Stored items:
---------------
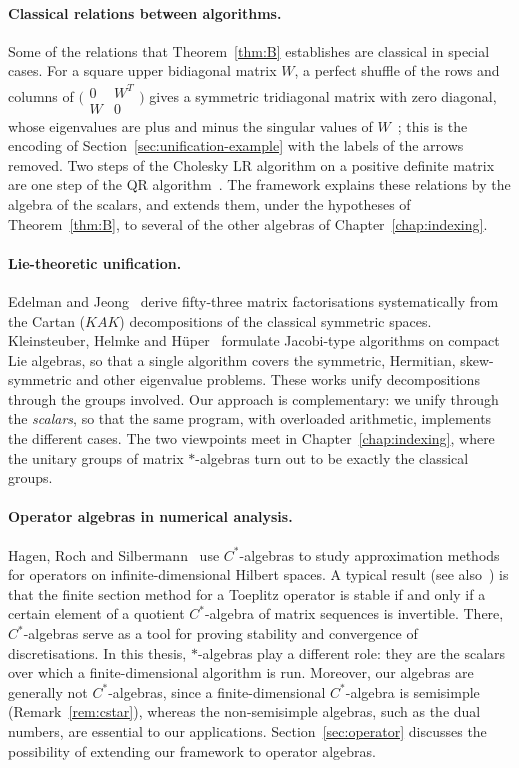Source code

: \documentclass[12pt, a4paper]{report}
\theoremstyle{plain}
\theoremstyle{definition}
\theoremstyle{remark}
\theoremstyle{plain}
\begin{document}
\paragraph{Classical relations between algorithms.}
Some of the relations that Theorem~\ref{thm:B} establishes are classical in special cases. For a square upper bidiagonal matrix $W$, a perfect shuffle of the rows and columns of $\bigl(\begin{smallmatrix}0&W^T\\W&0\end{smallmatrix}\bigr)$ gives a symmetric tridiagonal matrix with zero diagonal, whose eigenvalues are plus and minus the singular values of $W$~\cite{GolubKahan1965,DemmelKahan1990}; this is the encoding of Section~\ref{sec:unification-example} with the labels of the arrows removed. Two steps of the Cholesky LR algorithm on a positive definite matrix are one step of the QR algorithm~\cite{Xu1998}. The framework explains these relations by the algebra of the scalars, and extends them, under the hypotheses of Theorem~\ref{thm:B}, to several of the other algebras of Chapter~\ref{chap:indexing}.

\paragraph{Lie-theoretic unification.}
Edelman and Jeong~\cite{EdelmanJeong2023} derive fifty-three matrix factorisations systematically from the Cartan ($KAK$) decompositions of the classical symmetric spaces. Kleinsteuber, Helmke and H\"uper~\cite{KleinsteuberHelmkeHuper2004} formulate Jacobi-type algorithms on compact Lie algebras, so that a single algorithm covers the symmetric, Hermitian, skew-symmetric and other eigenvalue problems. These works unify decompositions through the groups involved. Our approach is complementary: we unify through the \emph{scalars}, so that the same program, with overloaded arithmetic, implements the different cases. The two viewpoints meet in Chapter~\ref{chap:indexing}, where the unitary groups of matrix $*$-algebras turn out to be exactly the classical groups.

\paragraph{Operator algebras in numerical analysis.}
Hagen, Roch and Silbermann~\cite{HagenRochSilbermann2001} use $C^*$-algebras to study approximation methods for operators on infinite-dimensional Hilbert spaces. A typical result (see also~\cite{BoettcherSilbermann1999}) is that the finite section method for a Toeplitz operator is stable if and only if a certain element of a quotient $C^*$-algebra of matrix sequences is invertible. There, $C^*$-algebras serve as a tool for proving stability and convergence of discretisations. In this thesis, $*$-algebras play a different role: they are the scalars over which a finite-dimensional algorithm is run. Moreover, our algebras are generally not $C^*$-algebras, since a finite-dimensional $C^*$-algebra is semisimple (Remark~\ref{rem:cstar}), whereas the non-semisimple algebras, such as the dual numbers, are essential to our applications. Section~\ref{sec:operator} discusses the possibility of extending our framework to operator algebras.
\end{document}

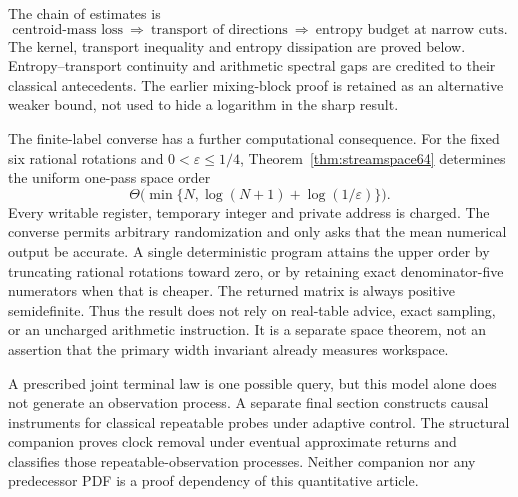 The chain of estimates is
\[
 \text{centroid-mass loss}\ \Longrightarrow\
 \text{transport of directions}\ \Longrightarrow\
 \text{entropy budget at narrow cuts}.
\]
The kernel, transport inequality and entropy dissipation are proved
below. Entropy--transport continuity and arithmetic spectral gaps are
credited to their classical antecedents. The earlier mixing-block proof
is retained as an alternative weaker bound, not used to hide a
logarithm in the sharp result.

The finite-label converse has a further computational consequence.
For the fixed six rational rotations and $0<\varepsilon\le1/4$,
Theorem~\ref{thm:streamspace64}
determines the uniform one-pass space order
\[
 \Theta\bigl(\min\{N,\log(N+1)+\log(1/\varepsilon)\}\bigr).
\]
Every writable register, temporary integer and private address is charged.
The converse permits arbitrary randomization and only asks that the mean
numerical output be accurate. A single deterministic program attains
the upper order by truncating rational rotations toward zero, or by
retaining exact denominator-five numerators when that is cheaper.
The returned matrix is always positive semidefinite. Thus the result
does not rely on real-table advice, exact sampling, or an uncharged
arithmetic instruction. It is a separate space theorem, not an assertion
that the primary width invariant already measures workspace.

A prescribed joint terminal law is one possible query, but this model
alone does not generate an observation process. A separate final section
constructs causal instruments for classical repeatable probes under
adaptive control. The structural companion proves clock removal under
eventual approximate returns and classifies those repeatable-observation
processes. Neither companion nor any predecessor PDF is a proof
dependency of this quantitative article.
---------------
**Your assignment**
The expected output is every entry above, character for character, with no pictures.

**Result of this task**
Source code

: \documentclass[12pt, a4paper]{report}
\theoremstyle{plain}
\theoremstyle{definition}
\theoremstyle{remark}
\theoremstyle{plain}
\begin{document}
\paragraph{Classical relations between algorithms.}
Some of the relations that Theorem~\ref{thm:B} establishes are classical in special cases. For a square upper bidiagonal matrix $W$, a perfect shuffle of the rows and columns of $\bigl(\begin{smallmatrix}0&W^T\\W&0\end{smallmatrix}\bigr)$ gives a symmetric tridiagonal matrix with zero diagonal, whose eigenvalues are plus and minus the singular values of $W$~\cite{GolubKahan1965,DemmelKahan1990}; this is the encoding of Section~\ref{sec:unification-example} with the labels of the arrows removed. Two steps of the Cholesky LR algorithm on a positive definite matrix are one step of the QR algorithm~\cite{Xu1998}. The framework explains these relations by the algebra of the scalars, and extends them, under the hypotheses of Theorem~\ref{thm:B}, to several of the other algebras of Chapter~\ref{chap:indexing}.

\paragraph{Lie-theoretic unification.}
Edelman and Jeong~\cite{EdelmanJeong2023} derive fifty-three matrix factorisations systematically from the Cartan ($KAK$) decompositions of the classical symmetric spaces. Kleinsteuber, Helmke and H\"uper~\cite{KleinsteuberHelmkeHuper2004} formulate Jacobi-type algorithms on compact Lie algebras, so that a single algorithm covers the symmetric, Hermitian, skew-symmetric and other eigenvalue problems. These works unify decompositions through the groups involved. Our approach is complementary: we unify through the \emph{scalars}, so that the same program, with overloaded arithmetic, implements the different cases. The two viewpoints meet in Chapter~\ref{chap:indexing}, where the unitary groups of matrix $*$-algebras turn out to be exactly the classical groups.

\paragraph{Operator algebras in numerical analysis.}
Hagen, Roch and Silbermann~\cite{HagenRochSilbermann2001} use $C^*$-algebras to study approximation methods for operators on infinite-dimensional Hilbert spaces. A typical result (see also~\cite{BoettcherSilbermann1999}) is that the finite section method for a Toeplitz operator is stable if and only if a certain element of a quotient $C^*$-algebra of matrix sequences is invertible. There, $C^*$-algebras serve as a tool for proving stability and convergence of discretisations. In this thesis, $*$-algebras play a different role: they are the scalars over which a finite-dimensional algorithm is run. Moreover, our algebras are generally not $C^*$-algebras, since a finite-dimensional $C^*$-algebra is semisimple (Remark~\ref{rem:cstar}), whereas the non-semisimple algebras, such as the dual numbers, are essential to our applications. Section~\ref{sec:operator} discusses the possibility of extending our framework to operator algebras.
\end{document}

 The chain of estimates is
\[
 \text{centroid-mass loss}\ \Longrightarrow\
 \text{transport of directions}\ \Longrightarrow\
 \text{entropy budget at narrow cuts}.
\]
The kernel, transport inequality and entropy dissipation are proved
below. Entropy--transport continuity and arithmetic spectral gaps are
credited to their classical antecedents. The earlier mixing-block proof
is retained as an alternative weaker bound, not used to hide a
logarithm in the sharp result.

The finite-label converse has a further computational consequence.
For the fixed six rational rotations and $0<\varepsilon\le1/4$,
Theorem~\ref{thm:streamspace64}
determines the uniform one-pass space order
\[
 \Theta\bigl(\min\{N,\log(N+1)+\log(1/\varepsilon)\}\bigr).
\]
Every writable register, temporary integer and private address is charged.
The converse permits arbitrary randomization and only asks that the mean
numerical output be accurate. A single deterministic program attains
the upper order by truncating rational rotations toward zero, or by
retaining exact denominator-five numerators when that is cheaper.
The returned matrix is always positive semidefinite. Thus the result
does not rely on real-table advice, exact sampling, or an uncharged
arithmetic instruction. It is a separate space theorem, not an assertion
that the primary width invariant already measures workspace.

A prescribed joint terminal law is one possible query, but this model
alone does not generate an observation process. A separate final section
constructs causal instruments for classical repeatable probes under
adaptive control. The structural companion proves clock removal under
eventual approximate returns and classifies those repeatable-observation
processes. Neither companion nor any predecessor PDF is a proof
dependency of this quantitative article.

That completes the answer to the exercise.